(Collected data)
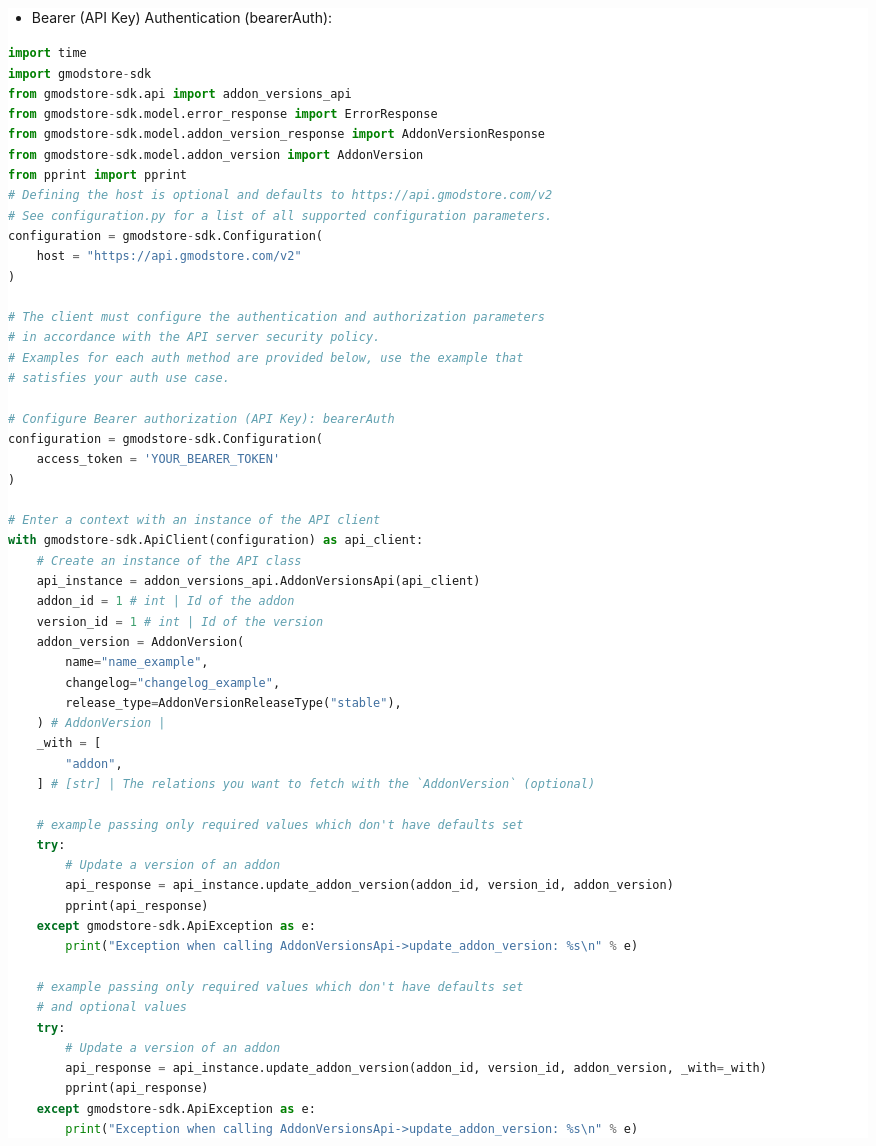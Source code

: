 * Bearer (API Key) Authentication (bearerAuth):

```python
import time
import gmodstore-sdk
from gmodstore-sdk.api import addon_versions_api
from gmodstore-sdk.model.error_response import ErrorResponse
from gmodstore-sdk.model.addon_version_response import AddonVersionResponse
from gmodstore-sdk.model.addon_version import AddonVersion
from pprint import pprint
# Defining the host is optional and defaults to https://api.gmodstore.com/v2
# See configuration.py for a list of all supported configuration parameters.
configuration = gmodstore-sdk.Configuration(
    host = "https://api.gmodstore.com/v2"
)

# The client must configure the authentication and authorization parameters
# in accordance with the API server security policy.
# Examples for each auth method are provided below, use the example that
# satisfies your auth use case.

# Configure Bearer authorization (API Key): bearerAuth
configuration = gmodstore-sdk.Configuration(
    access_token = 'YOUR_BEARER_TOKEN'
)

# Enter a context with an instance of the API client
with gmodstore-sdk.ApiClient(configuration) as api_client:
    # Create an instance of the API class
    api_instance = addon_versions_api.AddonVersionsApi(api_client)
    addon_id = 1 # int | Id of the addon
    version_id = 1 # int | Id of the version
    addon_version = AddonVersion(
        name="name_example",
        changelog="changelog_example",
        release_type=AddonVersionReleaseType("stable"),
    ) # AddonVersion | 
    _with = [
        "addon",
    ] # [str] | The relations you want to fetch with the `AddonVersion` (optional)

    # example passing only required values which don't have defaults set
    try:
        # Update a version of an addon
        api_response = api_instance.update_addon_version(addon_id, version_id, addon_version)
        pprint(api_response)
    except gmodstore-sdk.ApiException as e:
        print("Exception when calling AddonVersionsApi->update_addon_version: %s\n" % e)

    # example passing only required values which don't have defaults set
    # and optional values
    try:
        # Update a version of an addon
        api_response = api_instance.update_addon_version(addon_id, version_id, addon_version, _with=_with)
        pprint(api_response)
    except gmodstore-sdk.ApiException as e:
        print("Exception when calling AddonVersionsApi->update_addon_version: %s\n" % e)
```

* [PROBLEM DESCRIPTION]
Without including the pictures, return each record above exactly as it stands.

* [TASK ANSWER]
Source code

: * Bearer (API Key) Authentication (bearerAuth):

```python
import time
import gmodstore-sdk
from gmodstore-sdk.api import addon_versions_api
from gmodstore-sdk.model.error_response import ErrorResponse
from gmodstore-sdk.model.addon_version_response import AddonVersionResponse
from gmodstore-sdk.model.addon_version import AddonVersion
from pprint import pprint
# Defining the host is optional and defaults to https://api.gmodstore.com/v2
# See configuration.py for a list of all supported configuration parameters.
configuration = gmodstore-sdk.Configuration(
    host = "https://api.gmodstore.com/v2"
)

# The client must configure the authentication and authorization parameters
# in accordance with the API server security policy.
# Examples for each auth method are provided below, use the example that
# satisfies your auth use case.

# Configure Bearer authorization (API Key): bearerAuth
configuration = gmodstore-sdk.Configuration(
    access_token = 'YOUR_BEARER_TOKEN'
)

# Enter a context with an instance of the API client
with gmodstore-sdk.ApiClient(configuration) as api_client:
    # Create an instance of the API class
    api_instance = addon_versions_api.AddonVersionsApi(api_client)
    addon_id = 1 # int | Id of the addon
    version_id = 1 # int | Id of the version
    addon_version = AddonVersion(
        name="name_example",
        changelog="changelog_example",
        release_type=AddonVersionReleaseType("stable"),
    ) # AddonVersion | 
    _with = [
        "addon",
    ] # [str] | The relations you want to fetch with the `AddonVersion` (optional)

    # example passing only required values which don't have defaults set
    try:
        # Update a version of an addon
        api_response = api_instance.update_addon_version(addon_id, version_id, addon_version)
        pprint(api_response)
    except gmodstore-sdk.ApiException as e:
        print("Exception when calling AddonVersionsApi->update_addon_version: %s\n" % e)

    # example passing only required values which don't have defaults set
    # and optional values
    try:
        # Update a version of an addon
        api_response = api_instance.update_addon_version(addon_id, version_id, addon_version, _with=_with)
        pprint(api_response)
    except gmodstore-sdk.ApiException as e:
        print("Exception when calling AddonVersionsApi->update_addon_version: %s\n" % e)
```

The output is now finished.